- DATA EXTRACT -
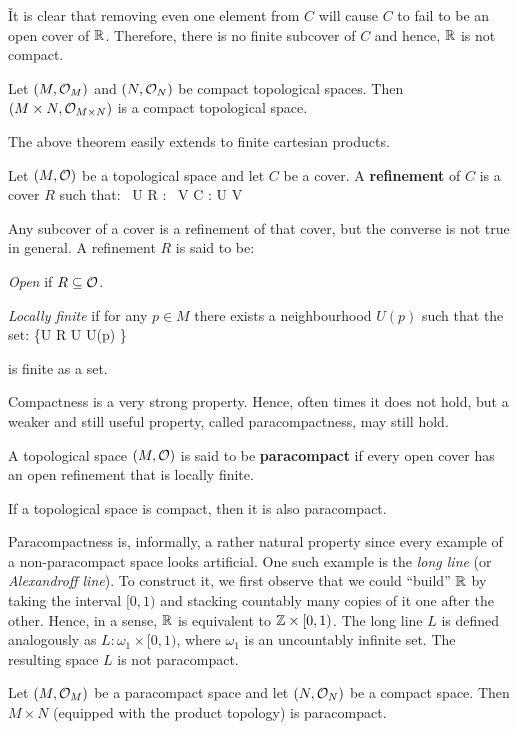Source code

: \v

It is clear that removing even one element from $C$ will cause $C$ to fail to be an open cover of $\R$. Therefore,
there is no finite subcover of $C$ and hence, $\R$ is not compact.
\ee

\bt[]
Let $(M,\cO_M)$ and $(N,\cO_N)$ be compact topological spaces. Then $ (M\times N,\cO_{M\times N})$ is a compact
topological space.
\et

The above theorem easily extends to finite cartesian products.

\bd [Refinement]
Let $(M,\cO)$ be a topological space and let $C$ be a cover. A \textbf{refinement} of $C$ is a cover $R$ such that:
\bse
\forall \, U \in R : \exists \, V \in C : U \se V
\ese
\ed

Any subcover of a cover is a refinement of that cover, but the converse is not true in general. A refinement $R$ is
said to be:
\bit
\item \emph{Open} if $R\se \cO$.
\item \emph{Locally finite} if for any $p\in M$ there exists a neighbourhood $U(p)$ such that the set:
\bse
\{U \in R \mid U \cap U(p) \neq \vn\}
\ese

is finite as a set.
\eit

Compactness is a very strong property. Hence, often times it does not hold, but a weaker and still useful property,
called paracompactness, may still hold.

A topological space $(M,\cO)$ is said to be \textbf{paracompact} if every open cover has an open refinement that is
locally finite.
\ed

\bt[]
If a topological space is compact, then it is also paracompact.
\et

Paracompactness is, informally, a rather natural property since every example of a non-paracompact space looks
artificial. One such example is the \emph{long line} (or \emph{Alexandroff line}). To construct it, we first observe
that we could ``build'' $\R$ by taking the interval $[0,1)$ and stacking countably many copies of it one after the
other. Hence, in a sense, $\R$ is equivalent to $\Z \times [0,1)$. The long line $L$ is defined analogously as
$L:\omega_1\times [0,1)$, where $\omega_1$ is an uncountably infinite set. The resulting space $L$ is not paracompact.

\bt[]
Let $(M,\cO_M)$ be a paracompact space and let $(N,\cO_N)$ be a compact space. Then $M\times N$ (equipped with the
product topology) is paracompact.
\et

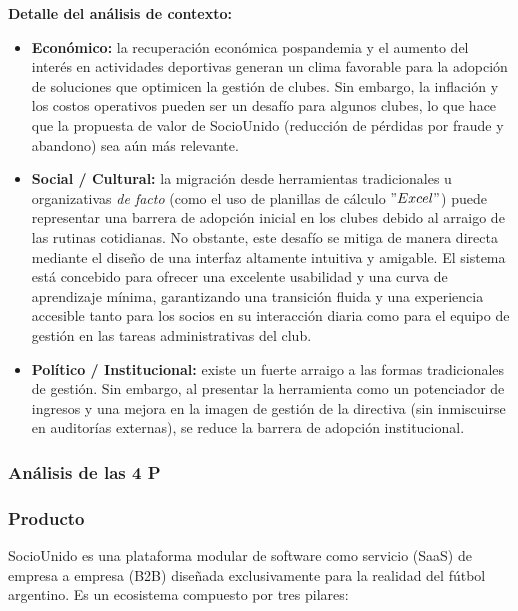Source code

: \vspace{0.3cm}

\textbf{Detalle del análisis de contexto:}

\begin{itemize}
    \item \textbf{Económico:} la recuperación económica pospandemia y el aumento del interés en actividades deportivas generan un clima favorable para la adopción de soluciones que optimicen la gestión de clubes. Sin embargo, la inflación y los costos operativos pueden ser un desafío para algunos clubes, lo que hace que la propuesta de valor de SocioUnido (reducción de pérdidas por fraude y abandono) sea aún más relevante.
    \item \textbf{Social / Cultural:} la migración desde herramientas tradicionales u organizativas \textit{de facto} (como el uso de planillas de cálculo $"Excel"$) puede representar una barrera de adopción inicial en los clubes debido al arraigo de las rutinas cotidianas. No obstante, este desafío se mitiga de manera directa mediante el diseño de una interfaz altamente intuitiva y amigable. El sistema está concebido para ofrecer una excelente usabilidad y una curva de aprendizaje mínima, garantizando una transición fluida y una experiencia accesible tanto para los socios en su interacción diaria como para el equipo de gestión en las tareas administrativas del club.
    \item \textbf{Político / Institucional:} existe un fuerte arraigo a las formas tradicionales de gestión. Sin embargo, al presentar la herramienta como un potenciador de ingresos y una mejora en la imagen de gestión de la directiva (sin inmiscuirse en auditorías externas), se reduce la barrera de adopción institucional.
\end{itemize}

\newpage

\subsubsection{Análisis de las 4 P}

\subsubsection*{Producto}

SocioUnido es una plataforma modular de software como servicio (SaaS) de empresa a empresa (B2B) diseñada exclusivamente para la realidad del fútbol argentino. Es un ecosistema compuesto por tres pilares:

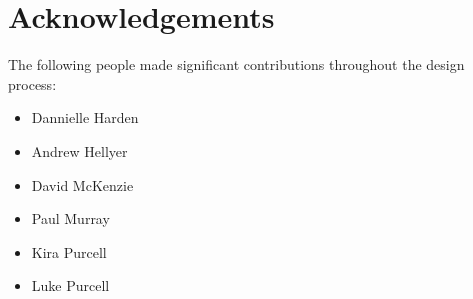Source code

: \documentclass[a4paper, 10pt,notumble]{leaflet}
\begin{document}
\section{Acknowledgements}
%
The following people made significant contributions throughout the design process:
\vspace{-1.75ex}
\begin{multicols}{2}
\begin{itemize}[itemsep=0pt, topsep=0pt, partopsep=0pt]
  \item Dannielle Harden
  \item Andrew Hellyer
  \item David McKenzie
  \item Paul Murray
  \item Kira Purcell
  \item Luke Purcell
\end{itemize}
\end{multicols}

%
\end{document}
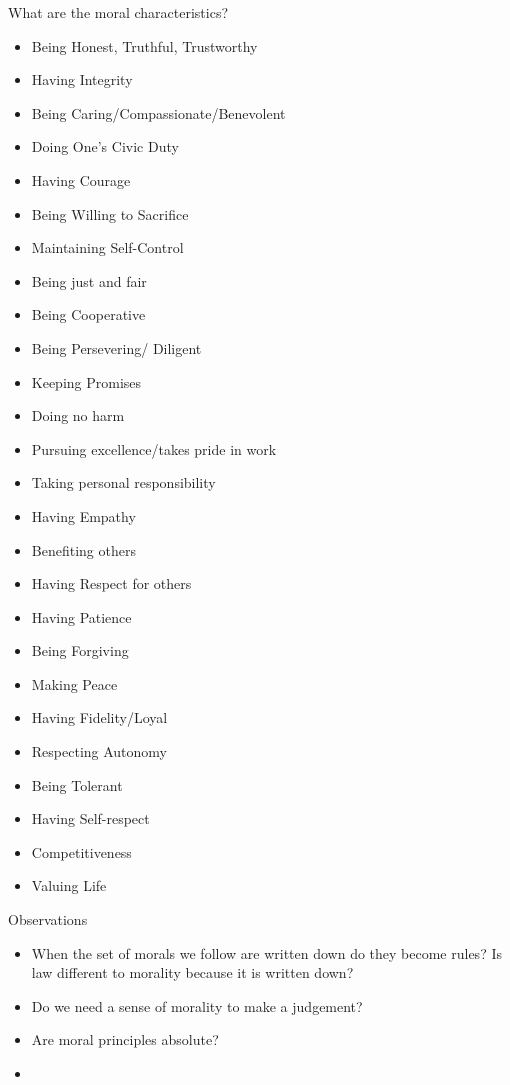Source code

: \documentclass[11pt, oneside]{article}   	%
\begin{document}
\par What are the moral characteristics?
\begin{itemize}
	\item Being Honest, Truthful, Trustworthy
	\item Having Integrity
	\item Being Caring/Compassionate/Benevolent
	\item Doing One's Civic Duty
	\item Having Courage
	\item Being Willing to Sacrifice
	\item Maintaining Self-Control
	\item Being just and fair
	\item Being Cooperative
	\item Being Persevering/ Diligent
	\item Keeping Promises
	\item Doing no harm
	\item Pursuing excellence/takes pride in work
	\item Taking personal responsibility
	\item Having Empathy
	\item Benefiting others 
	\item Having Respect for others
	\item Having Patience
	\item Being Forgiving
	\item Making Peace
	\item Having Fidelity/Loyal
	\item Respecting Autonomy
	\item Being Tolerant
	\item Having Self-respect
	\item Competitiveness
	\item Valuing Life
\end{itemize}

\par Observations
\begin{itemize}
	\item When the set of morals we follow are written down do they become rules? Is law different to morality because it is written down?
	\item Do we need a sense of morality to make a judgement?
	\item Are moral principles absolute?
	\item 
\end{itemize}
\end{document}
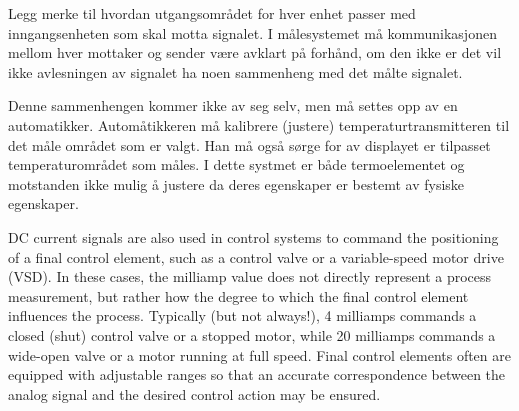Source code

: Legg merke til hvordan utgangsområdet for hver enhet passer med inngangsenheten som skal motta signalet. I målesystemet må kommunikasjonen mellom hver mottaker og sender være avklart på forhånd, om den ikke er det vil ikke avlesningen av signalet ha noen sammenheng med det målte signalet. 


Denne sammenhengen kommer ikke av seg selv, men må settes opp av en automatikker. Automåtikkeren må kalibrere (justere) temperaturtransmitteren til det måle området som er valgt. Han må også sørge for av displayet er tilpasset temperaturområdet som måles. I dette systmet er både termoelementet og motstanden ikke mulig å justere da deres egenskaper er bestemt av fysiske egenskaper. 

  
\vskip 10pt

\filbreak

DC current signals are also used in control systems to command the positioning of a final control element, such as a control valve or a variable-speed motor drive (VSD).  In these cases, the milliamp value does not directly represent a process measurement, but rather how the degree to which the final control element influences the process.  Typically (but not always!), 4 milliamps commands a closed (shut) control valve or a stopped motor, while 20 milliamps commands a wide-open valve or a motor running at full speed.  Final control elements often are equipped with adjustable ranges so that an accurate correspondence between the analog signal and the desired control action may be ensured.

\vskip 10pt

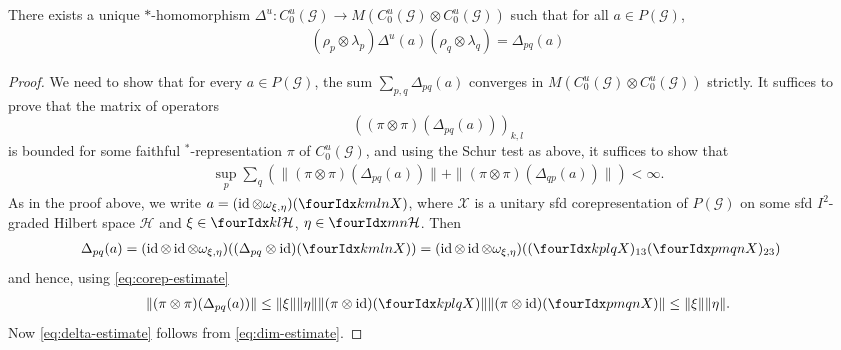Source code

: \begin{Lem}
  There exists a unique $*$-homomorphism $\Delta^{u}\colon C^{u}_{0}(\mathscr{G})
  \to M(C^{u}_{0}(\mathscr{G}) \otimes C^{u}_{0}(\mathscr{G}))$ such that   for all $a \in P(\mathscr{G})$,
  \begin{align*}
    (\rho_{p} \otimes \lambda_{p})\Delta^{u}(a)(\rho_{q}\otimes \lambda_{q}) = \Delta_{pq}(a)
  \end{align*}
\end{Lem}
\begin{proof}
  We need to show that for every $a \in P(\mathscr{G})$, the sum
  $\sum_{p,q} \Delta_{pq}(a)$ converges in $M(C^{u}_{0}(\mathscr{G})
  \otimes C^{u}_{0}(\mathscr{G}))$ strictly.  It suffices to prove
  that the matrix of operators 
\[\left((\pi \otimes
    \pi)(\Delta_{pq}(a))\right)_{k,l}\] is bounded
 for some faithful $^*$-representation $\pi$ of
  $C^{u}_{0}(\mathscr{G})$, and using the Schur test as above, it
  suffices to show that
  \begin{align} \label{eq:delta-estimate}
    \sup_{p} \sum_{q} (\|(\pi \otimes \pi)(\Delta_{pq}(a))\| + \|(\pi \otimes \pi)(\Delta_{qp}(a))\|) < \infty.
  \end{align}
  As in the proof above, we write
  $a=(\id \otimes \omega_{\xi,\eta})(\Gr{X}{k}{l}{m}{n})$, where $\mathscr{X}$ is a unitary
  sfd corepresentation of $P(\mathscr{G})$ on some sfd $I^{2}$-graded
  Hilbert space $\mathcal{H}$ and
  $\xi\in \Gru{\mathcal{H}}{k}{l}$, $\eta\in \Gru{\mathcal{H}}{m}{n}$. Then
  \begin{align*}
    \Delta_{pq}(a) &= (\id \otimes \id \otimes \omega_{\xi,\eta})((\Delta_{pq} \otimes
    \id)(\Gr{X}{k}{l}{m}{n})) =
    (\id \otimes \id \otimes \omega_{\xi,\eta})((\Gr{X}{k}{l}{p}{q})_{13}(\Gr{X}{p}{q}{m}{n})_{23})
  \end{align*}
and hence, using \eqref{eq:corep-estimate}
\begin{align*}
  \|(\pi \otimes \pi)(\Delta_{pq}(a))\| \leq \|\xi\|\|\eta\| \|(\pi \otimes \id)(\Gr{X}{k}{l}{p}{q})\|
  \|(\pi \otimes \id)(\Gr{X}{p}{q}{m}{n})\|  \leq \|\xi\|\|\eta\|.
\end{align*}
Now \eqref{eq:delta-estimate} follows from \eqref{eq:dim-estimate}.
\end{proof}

- WORK TASK -
Restate word for word the lines running from the first line of the material to the line containing "if $R\se \cO$.", inclusive, and drop every picture.

- ANSWER TO THIS TASK -
Source code

: \v

It is clear that removing even one element from $C$ will cause $C$ to fail to be an open cover of $\R$. Therefore,
there is no finite subcover of $C$ and hence, $\R$ is not compact.
\ee

\bt[]
Let $(M,\cO_M)$ and $(N,\cO_N)$ be compact topological spaces. Then $ (M\times N,\cO_{M\times N})$ is a compact
topological space.
\et

The above theorem easily extends to finite cartesian products.

\bd [Refinement]
Let $(M,\cO)$ be a topological space and let $C$ be a cover. A \textbf{refinement} of $C$ is a cover $R$ such that:
\bse
\forall \, U \in R : \exists \, V \in C : U \se V
\ese
\ed

Any subcover of a cover is a refinement of that cover, but the converse is not true in general. A refinement $R$ is
said to be:
\bit
\item \emph{Open} if $R\se \cO$.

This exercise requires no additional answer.